▸ ACTION ITEM
Go through the lines below and copy each one that holds the string "invalid".

▸ DATA FOR THIS EXERCISE
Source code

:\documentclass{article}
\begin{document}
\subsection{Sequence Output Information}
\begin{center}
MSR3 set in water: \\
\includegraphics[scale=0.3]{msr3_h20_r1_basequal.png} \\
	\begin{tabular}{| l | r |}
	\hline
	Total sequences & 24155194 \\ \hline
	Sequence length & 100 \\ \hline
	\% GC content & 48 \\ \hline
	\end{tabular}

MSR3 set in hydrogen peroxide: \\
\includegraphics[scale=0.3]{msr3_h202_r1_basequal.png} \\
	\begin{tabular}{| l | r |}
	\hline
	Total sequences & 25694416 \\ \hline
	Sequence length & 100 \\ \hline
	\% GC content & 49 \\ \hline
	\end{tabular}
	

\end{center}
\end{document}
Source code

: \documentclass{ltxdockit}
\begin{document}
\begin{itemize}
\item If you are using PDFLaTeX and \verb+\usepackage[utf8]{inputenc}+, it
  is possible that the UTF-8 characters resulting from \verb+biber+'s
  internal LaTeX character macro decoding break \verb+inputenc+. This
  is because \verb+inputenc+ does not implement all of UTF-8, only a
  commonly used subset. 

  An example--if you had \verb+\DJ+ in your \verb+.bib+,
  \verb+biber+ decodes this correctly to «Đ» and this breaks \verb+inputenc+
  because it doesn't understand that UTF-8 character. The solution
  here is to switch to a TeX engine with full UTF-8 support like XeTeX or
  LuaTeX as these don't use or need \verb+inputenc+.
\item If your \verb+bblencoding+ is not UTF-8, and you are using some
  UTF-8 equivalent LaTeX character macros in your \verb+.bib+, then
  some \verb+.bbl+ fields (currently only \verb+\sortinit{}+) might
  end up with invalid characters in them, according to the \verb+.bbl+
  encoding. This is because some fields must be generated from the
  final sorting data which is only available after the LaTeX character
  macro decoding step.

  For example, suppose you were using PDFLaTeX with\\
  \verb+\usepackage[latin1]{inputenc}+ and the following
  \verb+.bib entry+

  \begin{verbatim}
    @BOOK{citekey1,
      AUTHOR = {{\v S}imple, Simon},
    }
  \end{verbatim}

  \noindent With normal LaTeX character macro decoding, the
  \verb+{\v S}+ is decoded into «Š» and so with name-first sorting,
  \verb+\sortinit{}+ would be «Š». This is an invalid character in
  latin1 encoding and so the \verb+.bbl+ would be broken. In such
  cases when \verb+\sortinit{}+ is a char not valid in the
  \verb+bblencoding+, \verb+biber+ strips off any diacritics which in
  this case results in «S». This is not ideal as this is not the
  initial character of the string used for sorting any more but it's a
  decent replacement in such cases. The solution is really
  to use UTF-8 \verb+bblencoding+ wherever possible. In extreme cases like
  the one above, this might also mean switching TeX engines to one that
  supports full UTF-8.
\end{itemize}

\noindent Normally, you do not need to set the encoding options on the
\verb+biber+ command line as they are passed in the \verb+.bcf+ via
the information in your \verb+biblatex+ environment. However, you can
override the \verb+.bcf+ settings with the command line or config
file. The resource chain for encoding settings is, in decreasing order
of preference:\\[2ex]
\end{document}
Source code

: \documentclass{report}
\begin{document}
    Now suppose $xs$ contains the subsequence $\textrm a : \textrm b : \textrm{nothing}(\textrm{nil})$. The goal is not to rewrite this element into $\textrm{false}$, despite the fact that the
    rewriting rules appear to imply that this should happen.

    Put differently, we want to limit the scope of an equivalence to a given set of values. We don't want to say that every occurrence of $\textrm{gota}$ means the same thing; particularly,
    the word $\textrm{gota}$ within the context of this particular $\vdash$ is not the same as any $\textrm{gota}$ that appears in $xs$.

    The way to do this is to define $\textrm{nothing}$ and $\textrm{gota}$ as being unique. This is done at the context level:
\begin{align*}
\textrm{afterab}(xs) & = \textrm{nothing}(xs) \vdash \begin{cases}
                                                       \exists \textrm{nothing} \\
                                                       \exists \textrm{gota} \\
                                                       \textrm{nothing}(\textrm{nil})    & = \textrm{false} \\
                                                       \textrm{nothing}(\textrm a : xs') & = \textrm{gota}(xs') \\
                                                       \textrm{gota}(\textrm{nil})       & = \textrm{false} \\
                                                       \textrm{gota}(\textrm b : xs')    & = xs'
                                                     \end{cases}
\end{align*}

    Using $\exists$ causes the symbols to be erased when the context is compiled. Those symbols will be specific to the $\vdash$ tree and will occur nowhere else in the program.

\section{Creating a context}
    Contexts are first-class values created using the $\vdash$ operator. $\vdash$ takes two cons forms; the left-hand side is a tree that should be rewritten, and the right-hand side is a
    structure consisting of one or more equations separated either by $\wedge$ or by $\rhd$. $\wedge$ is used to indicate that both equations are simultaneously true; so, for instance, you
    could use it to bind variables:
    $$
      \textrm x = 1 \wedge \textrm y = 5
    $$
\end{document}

---

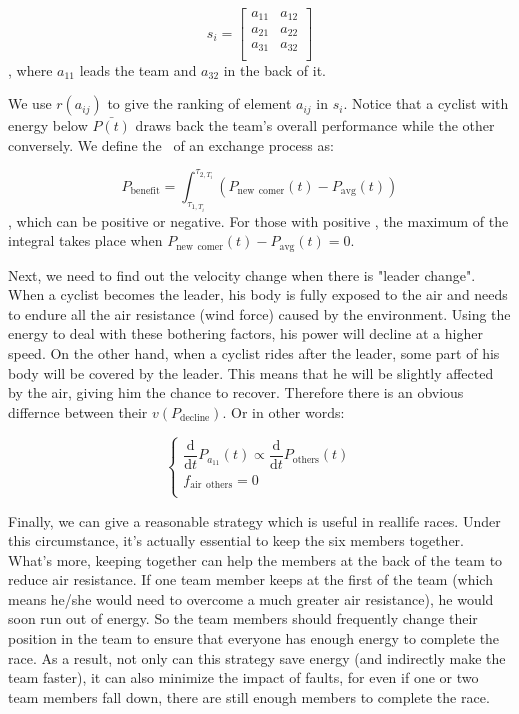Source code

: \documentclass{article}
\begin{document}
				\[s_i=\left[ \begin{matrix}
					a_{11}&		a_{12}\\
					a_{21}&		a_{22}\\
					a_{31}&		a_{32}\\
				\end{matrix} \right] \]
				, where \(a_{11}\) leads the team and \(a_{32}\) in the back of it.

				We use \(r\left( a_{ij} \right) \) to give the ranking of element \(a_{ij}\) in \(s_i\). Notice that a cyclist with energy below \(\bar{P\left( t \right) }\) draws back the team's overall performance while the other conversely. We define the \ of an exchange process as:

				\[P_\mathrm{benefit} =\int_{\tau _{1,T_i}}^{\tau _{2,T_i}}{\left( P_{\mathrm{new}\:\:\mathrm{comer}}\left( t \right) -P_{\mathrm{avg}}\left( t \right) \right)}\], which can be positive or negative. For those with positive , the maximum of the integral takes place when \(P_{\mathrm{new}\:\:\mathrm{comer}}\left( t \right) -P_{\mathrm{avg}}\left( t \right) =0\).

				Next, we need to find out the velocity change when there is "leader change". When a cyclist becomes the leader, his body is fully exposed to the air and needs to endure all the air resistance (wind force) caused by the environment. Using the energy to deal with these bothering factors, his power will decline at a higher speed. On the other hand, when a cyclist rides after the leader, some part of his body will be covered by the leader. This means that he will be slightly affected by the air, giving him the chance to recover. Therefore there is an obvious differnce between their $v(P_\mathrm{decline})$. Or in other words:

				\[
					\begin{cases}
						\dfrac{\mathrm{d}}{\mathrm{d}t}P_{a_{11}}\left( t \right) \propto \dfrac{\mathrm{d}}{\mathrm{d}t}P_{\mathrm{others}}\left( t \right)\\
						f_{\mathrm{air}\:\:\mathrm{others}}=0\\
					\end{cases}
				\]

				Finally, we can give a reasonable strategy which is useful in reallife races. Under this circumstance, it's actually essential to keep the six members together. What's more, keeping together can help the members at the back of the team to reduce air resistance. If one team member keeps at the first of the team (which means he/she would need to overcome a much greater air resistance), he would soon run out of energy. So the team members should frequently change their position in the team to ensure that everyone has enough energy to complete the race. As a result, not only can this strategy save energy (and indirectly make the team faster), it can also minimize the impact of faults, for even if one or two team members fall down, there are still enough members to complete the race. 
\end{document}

▸ RESULT FOR THIS EXERCISE
  end up with invalid characters in them, according to the \verb+.bbl+
  \verb+\sortinit{}+ would be «Š». This is an invalid character in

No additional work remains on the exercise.